# Rafia (Spelling?) Safe or not



## atvchick95 (Sep 17, 2007)

I was at the dollar tree today and they had alot of Hawaiian stuff out

and they had a entire rack of Rafia Skirts(grass skirts) , First thing we thought of was Shredding toys for the birds 

BUT i was unsure if it was safe or not So i didn't buy any. Until i can get a definite answer


Oh and they also had several Plain wreaths (so you can make your own design) I was able to tell they were untreated. but still wasn't sure if it was safe or not, But I was so seeing a swing or a orb toy for the budgies out of it - IF it is safe any way.

I was surprised to find Sisal Rope at the dollar Tree though  got 2 packages for a whole $2 total ($1 each lol)


----------



## Mythara (Apr 9, 2009)

Undyed raffia is ok, dyed stuff, it depends on what's been used to dye it.

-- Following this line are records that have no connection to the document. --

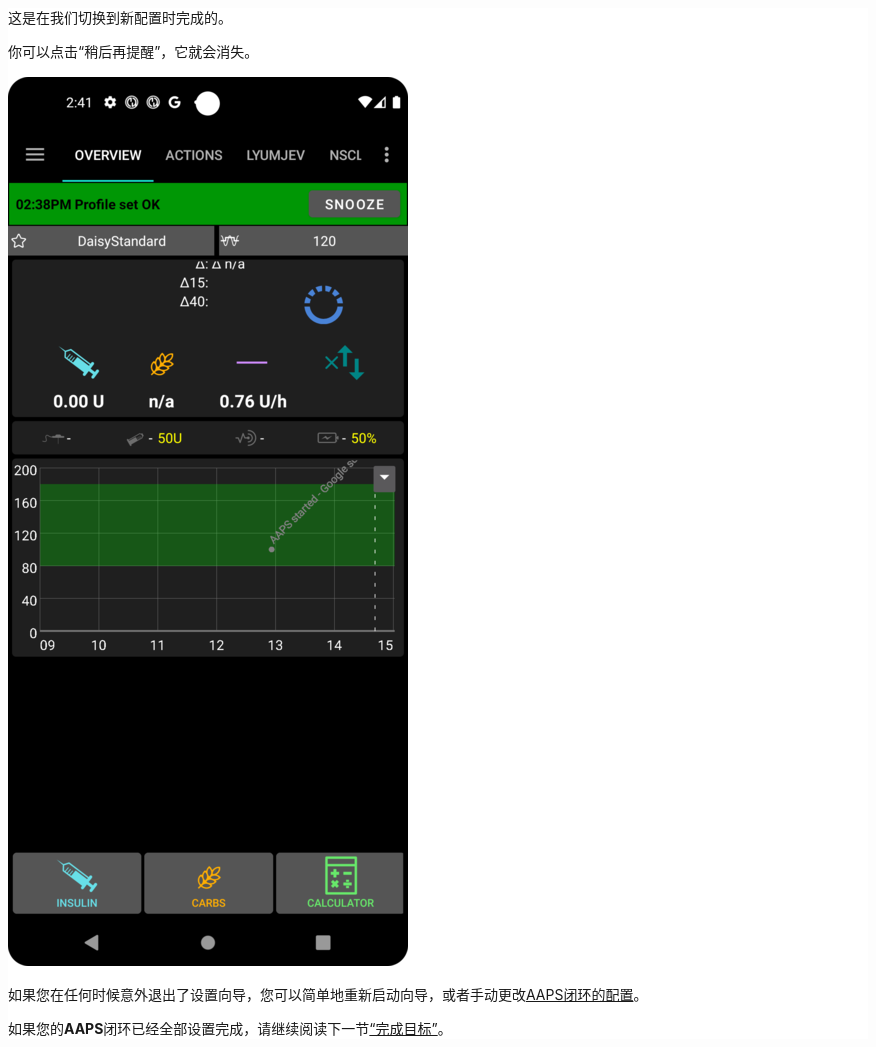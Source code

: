 这是在我们切换到新配置时完成的。

你可以点击“稍后再提醒”，它就会消失。

![image](../images/setup-wizard/Screenshot_20231202_144156.png)

如果您在任何时候意外退出了设置向导，您可以简单地重新启动向导，或者手动更改[AAPS闭环的配置](../SettingUpAaps/ChangeAapsConfiguration.md)。

如果您的**AAPS**闭环已经全部设置完成，请继续阅读下一节[“完成目标”](../SettingUpAaps/CompletingTheObjectives.md)。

Food colouring would probably work to dye it if you buy plain raffia.


----------



## jakeandoscar (Apr 13, 2009)

I would say the skirts no but the wreaths yes. I use the wreaths from dollar stores. Plain raffa is ok but make sure you are safe with it because raffia 1) gets wrapped up in knots very easily and 2) is very very strong and I doubt a bird could break through it. I don't know how thick or whatever the skirts are but I know the raffia at wal- mart is strong. I'm 6 foot 3 inches and like 300 pounds and I have a hard time pulling it apart.


----------



## babybreau (May 19, 2008)

As far as the raffia and sisal rope goes - smell it. Honestly!! I bought some sisal rope from our $store with the intention of using it for the birds, however when I opened the package it smelled like GASOLINE!!
Sometimes these items are treated with chemicals (lord knows why!) and it makes them unsafe for the birds especially. 
So really, remove the packaging and SMELL IT. 
If no smell, then it's OK.
If it smells, then it's NO GOOD.


----------



## xxxSpikexxx (Jul 30, 2007)

Spikes breeder has told me not to buy anything from a dollar store as you never know where it is from or what could be in it, oil, lead ect.


----------



## atvchick95 (Sep 17, 2007)

babybreau said:


> As far as the raffia and sisal rope goes - smell it. Honestly!! I bought some sisal rope from our $store with the intention of using it for the birds, however when I opened the package it smelled like GASOLINE!!
> Sometimes these items are treated with chemicals (lord knows why!) and it makes them unsafe for the birds especially.
> So really, remove the packaging and SMELL IT.
> If no smell, then it's OK.
> If it smells, then it's NO GOOD.



Yep found that out when i opened the Sisal rope and it smelled like motor oil or it could of been gasoline, I just know it about knocked me over 

So it wasn't used. I'm sure i'll find something to use it for, I'm sure it'll work to hold up tomato plants or to hang wind chimes or something up outside lol


oh and the Rafia - i was planning on cutting it in to smaller pieces and shoving it inside wiffle balls - not to hang toys with or any thing like that.


----------



## babybreau (May 19, 2008)

the smell test works on SOOOOOOO many things!! LOL


----------



## ReniLyn (Mar 30, 2009)

babybreau said:


> the smell test works on SOOOOOOO many things!! LOL


Ya, worked great on my husband LOL



But seriously, I think it would be fine in short pieces. We used to make toys from it. 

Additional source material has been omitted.